Each record listed below is to be output exactly as written.
------ Available data
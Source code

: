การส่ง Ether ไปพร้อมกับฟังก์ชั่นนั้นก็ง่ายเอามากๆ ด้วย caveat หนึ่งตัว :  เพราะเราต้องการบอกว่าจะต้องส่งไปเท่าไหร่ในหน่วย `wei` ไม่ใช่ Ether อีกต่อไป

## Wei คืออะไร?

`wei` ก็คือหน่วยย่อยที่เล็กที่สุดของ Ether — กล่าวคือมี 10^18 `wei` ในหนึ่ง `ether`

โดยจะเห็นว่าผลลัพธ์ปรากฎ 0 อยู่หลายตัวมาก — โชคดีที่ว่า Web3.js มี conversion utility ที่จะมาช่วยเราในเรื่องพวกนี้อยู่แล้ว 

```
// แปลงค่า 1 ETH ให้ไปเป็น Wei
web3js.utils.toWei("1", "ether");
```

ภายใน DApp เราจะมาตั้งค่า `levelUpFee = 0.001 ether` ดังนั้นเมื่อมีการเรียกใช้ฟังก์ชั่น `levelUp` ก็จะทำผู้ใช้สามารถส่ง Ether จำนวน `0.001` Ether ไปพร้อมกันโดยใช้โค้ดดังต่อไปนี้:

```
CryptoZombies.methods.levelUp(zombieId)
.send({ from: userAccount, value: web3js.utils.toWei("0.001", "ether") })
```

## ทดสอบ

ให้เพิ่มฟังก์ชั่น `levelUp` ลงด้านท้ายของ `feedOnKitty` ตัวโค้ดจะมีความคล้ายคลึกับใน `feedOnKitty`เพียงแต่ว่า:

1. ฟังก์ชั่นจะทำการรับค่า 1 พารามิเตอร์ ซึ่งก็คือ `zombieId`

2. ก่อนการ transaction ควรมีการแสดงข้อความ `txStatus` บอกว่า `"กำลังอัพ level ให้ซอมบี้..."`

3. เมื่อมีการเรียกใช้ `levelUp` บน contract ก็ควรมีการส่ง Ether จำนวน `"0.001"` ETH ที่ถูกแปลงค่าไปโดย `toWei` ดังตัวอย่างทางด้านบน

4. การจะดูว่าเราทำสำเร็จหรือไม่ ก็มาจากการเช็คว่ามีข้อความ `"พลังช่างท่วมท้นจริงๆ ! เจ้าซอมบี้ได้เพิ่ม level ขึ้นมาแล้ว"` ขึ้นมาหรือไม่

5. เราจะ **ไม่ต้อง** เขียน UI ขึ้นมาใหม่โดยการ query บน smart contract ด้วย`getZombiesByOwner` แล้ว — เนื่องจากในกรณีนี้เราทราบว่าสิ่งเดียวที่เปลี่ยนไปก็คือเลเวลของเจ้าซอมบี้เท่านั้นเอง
------------
= Expected output =
Source code

:การส่ง Ether ไปพร้อมกับฟังก์ชั่นนั้นก็ง่ายเอามากๆ ด้วย caveat หนึ่งตัว :  เพราะเราต้องการบอกว่าจะต้องส่งไปเท่าไหร่ในหน่วย `wei` ไม่ใช่ Ether อีกต่อไป

## Wei คืออะไร?

`wei` ก็คือหน่วยย่อยที่เล็กที่สุดของ Ether — กล่าวคือมี 10^18 `wei` ในหนึ่ง `ether`

โดยจะเห็นว่าผลลัพธ์ปรากฎ 0 อยู่หลายตัวมาก — โชคดีที่ว่า Web3.js มี conversion utility ที่จะมาช่วยเราในเรื่องพวกนี้อยู่แล้ว 

```
// แปลงค่า 1 ETH ให้ไปเป็น Wei
web3js.utils.toWei("1", "ether");
```

ภายใน DApp เราจะมาตั้งค่า `levelUpFee = 0.001 ether` ดังนั้นเมื่อมีการเรียกใช้ฟังก์ชั่น `levelUp` ก็จะทำผู้ใช้สามารถส่ง Ether จำนวน `0.001` Ether ไปพร้อมกันโดยใช้โค้ดดังต่อไปนี้:

```
CryptoZombies.methods.levelUp(zombieId)
.send({ from: userAccount, value: web3js.utils.toWei("0.001", "ether") })
```

## ทดสอบ

ให้เพิ่มฟังก์ชั่น `levelUp` ลงด้านท้ายของ `feedOnKitty` ตัวโค้ดจะมีความคล้ายคลึกับใน `feedOnKitty`เพียงแต่ว่า:

1. ฟังก์ชั่นจะทำการรับค่า 1 พารามิเตอร์ ซึ่งก็คือ `zombieId`

2. ก่อนการ transaction ควรมีการแสดงข้อความ `txStatus` บอกว่า `"กำลังอัพ level ให้ซอมบี้..."`

3. เมื่อมีการเรียกใช้ `levelUp` บน contract ก็ควรมีการส่ง Ether จำนวน `"0.001"` ETH ที่ถูกแปลงค่าไปโดย `toWei` ดังตัวอย่างทางด้านบน

4. การจะดูว่าเราทำสำเร็จหรือไม่ ก็มาจากการเช็คว่ามีข้อความ `"พลังช่างท่วมท้นจริงๆ ! เจ้าซอมบี้ได้เพิ่ม level ขึ้นมาแล้ว"` ขึ้นมาหรือไม่

5. เราจะ **ไม่ต้อง** เขียน UI ขึ้นมาใหม่โดยการ query บน smart contract ด้วย`getZombiesByOwner` แล้ว — เนื่องจากในกรณีนี้เราทราบว่าสิ่งเดียวที่เปลี่ยนไปก็คือเลเวลของเจ้าซอมบี้เท่านั้นเอง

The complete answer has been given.